It’s distressing for the patient and perhaps even more distressing for the parents: your child needs a blood test, but the phlebotomist has trouble locating his tiny veins, and is forced to stick him again and again.
Researchers at Rutgers University say they may have found the solution: a “venipuncture robot.” The robot uses a combination of near-infrared and ultrasound imaging to find blood vessels, then creates a 3D image of the vessels before sticking the patient with a needle. The technology can potentially help make blood draws much quicker and easier, especially in difficult populations: children, the elderly, the obese, and people with dark skin (whose veins are more difficult to see on the surface).
The robot’s creators hope it can make blood draws safer for both patients and healthcare providers. Patients commonly experience bruising from wayward blood draws, and can rarely (less than 1 in 20,000) receive injuries to their arm nerves. Care providers can be accidentally stuck with needles, necessitating stressful testing for diseases like HIV and Hepatitis C. Globally, up to 65 percent of healthcare workers will eventually receive a needlestick injury, though the rates of those who will end up with infections is low (about 3 in 1,000 workers stuck with a needle from an HIV infected patient will contract HIV; with Hepatitis C it's about 30 in 1,000, and 300 in 1,000 for Hepatitis B).
“There are about two billion blood draws done in the U.S. alone each year,” says Martin L. Yarmush, the bioengineering professor who led the project. “It is the number one patient injury procedure. It’s also the number one clinical injury procedure. The device is meant to take over such that nobody touches a needle.”
The tabletop device is also capable of doing instant blood analyses like white blood cell counts and hemoglobin measurements, which could mean blood samples don’t need to be sent away to a lab. The patient simply places their arm on the device’s platform and waits for the needle stick, then the blood flows directly to a centrifuge-based analyzer. In theory, this could mean that when a nurse comes to take a patient’s weight and blood pressure before a doctor’s appointment, they could also do some simple blood tests, with results ready within minutes, before the patient ever sees a doctor. Yarmush and his team hope portable versions of the device could be useful for EMTs or army medics. It could also be especially valuable in settings where there’s a lack of trained medical personnel, such as refugee clinics.
The idea for the robot has been brewing for some 30 years. Yarmush was a trainee medical doctor working at a hospital when one night he saw some nurses trying to get an IV into a small child.
“It was a nightmare because the child was screeching, the mother was screaming, they couldn’t find the vein,” he says. “It turned out they had to call the pediatric surgeon to do a cutdown to expose the vein. At that point I said to myself ‘there has to be a better way.’”
The idea lay dormant until a decade ago, when Yarmush and his team began exploring how they might automate the process of blood-taking. So far they’ve tested the prototype robot on mock arms, which have tissue-like properties and tubes containing blood-like substances. A study describing the device was was recently published in the journal TECHNOLOGY. They hope to begin clinical trials after this summer.

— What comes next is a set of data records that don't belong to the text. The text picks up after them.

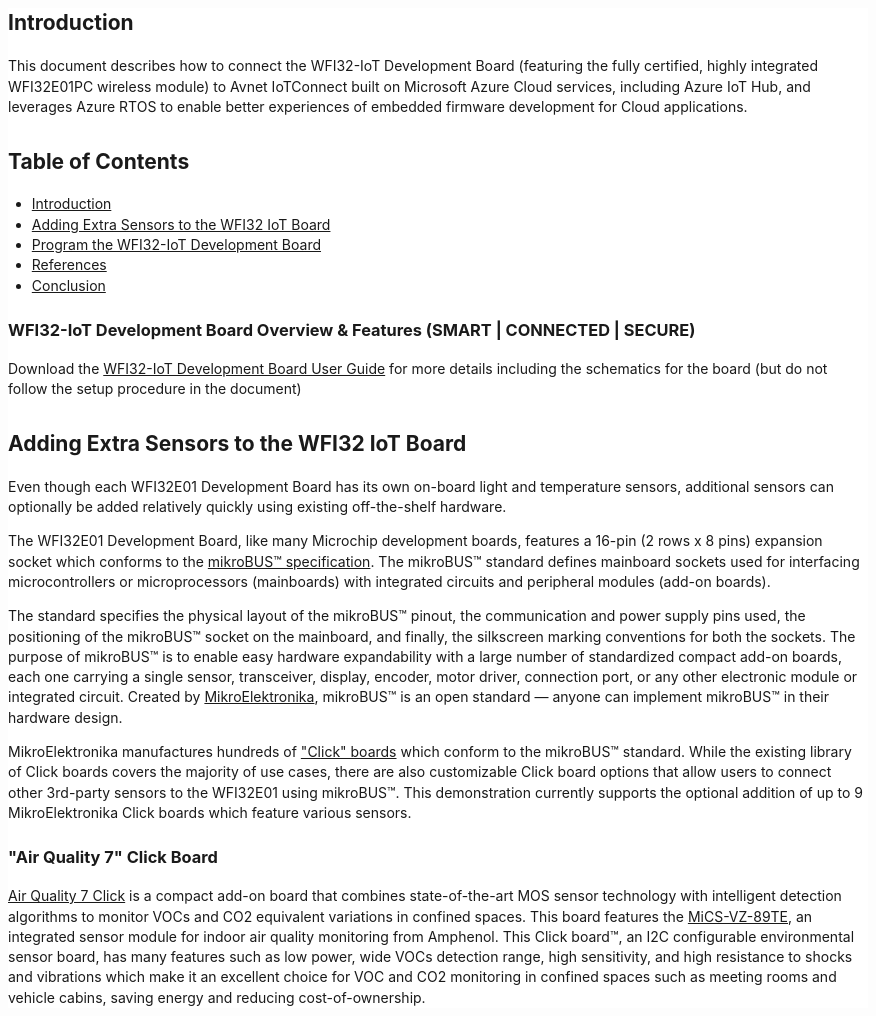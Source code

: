 ## Introduction
This document describes how to connect the WFI32-IoT Development Board (featuring the fully certified, highly integrated WFI32E01PC wireless module) to Avnet IoTConnect built on Microsoft Azure Cloud services, including Azure IoT Hub, and leverages Azure RTOS to enable better experiences of embedded firmware development for Cloud applications.

## Table of Contents
- [Introduction](#introduction)
- [Adding Extra Sensors to the WFI32 IoT Board](#adding-extra-sensors-to-the-wfi32-iot-board)
- [Program the WFI32-IoT Development Board](#program-the-wfi32-iot-development-board)
- [References](#references)
- [Conclusion](#conclusion)

### WFI32-IoT Development Board Overview & Features (SMART \| CONNECTED \| SECURE)

Download the [WFI32-IoT Development Board User Guide](https://www.microchip.com/content/dam/mchp/documents/WSG/ProductDocuments/UserGuides/EV36W50A-WFI32-IoT-Board-Users-Guide-DS50003262.pdf) for more details including the schematics for the board (but do not follow the setup procedure in the document)

## Adding Extra Sensors to the WFI32 IoT Board
Even though each WFI32E01 Development Board has its own on-board light and temperature sensors, additional sensors can optionally be added relatively quickly using existing off-the-shelf hardware. 

The WFI32E01 Development Board, like many Microchip development boards, features a 16-pin (2 rows x 8 pins) expansion socket which conforms to the [mikroBUS™ specification](https://download.mikroe.com/documents/standards/mikrobus/mikroBUS-standard.pdf). The mikroBUS™ standard defines mainboard sockets used for interfacing microcontrollers or microprocessors (mainboards) with integrated circuits and peripheral modules (add-on boards).

The standard specifies the physical layout of the mikroBUS™ pinout, the communication and power supply pins used, the positioning of the mikroBUS™ socket on the mainboard, and finally, the silkscreen marking conventions for both the sockets. The purpose of mikroBUS™ is to enable easy hardware expandability with a large number of standardized compact add-on boards, each one carrying a single sensor, transceiver, display, encoder, motor driver, connection port, or any other electronic module or integrated circuit. Created by [MikroElektronika](https://www.mikroe.com), mikroBUS™ is an open standard — anyone can implement mikroBUS™ in their hardware design.

MikroElektronika manufactures hundreds of ["Click" boards](https://www.mikroe.com/click) which conform to the mikroBUS™ standard. While the existing library of Click boards covers the majority of use cases, there are also customizable Click board options that allow users to connect other 3rd-party sensors to the WFI32E01 using mikroBUS™. This demonstration currently supports the optional addition of up to 9 MikroElektronika Click boards which feature various sensors.

### "Air Quality 7" Click Board
[Air Quality 7 Click](https://www.mikroe.com/air-quality-7-click) is a compact add-on board that combines state-of-the-art MOS sensor technology with intelligent detection algorithms to monitor VOCs and CO2 equivalent variations in confined spaces. This board features the [MiCS-VZ-89TE](http://download.mikroe.com/documents/datasheets/MiCS-VZ-89TE_datasheet.pdf), an integrated sensor module for indoor air quality monitoring from Amphenol. This Click board™, an I2C configurable environmental sensor board, has many features such as low power, wide VOCs detection range, high sensitivity, and high resistance to shocks and vibrations which make it an excellent choice for VOC and CO2 monitoring in confined spaces such as meeting rooms and vehicle cabins, saving energy and reducing cost-of-ownership.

Pierre Dupont, an expert in bioengineering, including robotic devices, at Boston Children’s Hospital, says the robot is an interesting piece of technology that could be especially useful in settings where there aren’t enough skilled phlebotomists. It's not the first such device to be developed, he says, but none have made it to market with success yet.
Dupont cautions that there are several challenges in making any new medical device part of routine care. One challenge is integrating the device into medical settings—how big is it? Where does it sit? Do care providers find it awkward to use?
Another challenge is training.
“With high-tech equipment, even if you give it to very experienced personnel, until they’re very experienced with that equipment there’s a chance for a screwup,” Dupont says.
But the biggest challenge is often price. Will the device be cheap enough to make it worthwhile for hospitals and doctors’ offices to buy? That’s hard to predict, Dupont says, as the price of a device tends to go up as it moves through stages of testing and approval.
“Unless you can sell large volumes—and that could be possible in this case—it’s tough to get the price down enough that you could make this a standard of care,” Dupont says. “But if you don’t try, you never find out.”
Yarmush says he and his team designed their device to to consider workflow questions, and to minimize the need for training and the possibility of human error.
"We wanted to create a device that would perform venipuncture procedure with little to no human involvement, thus minimizing human error," he says. "As such, our automated device requires little to no training, allowing it to be easily adapted to any clinical environment."
The team has also considered the issue of pricing, Yarmush says. By reducing facility costs and making blood draws quicker, they hope to save hospitals money.
As for whether the device will say "one, two, three...tiny pinch!" or deliver Frozen Band-Aids: children may have to wait for a later model.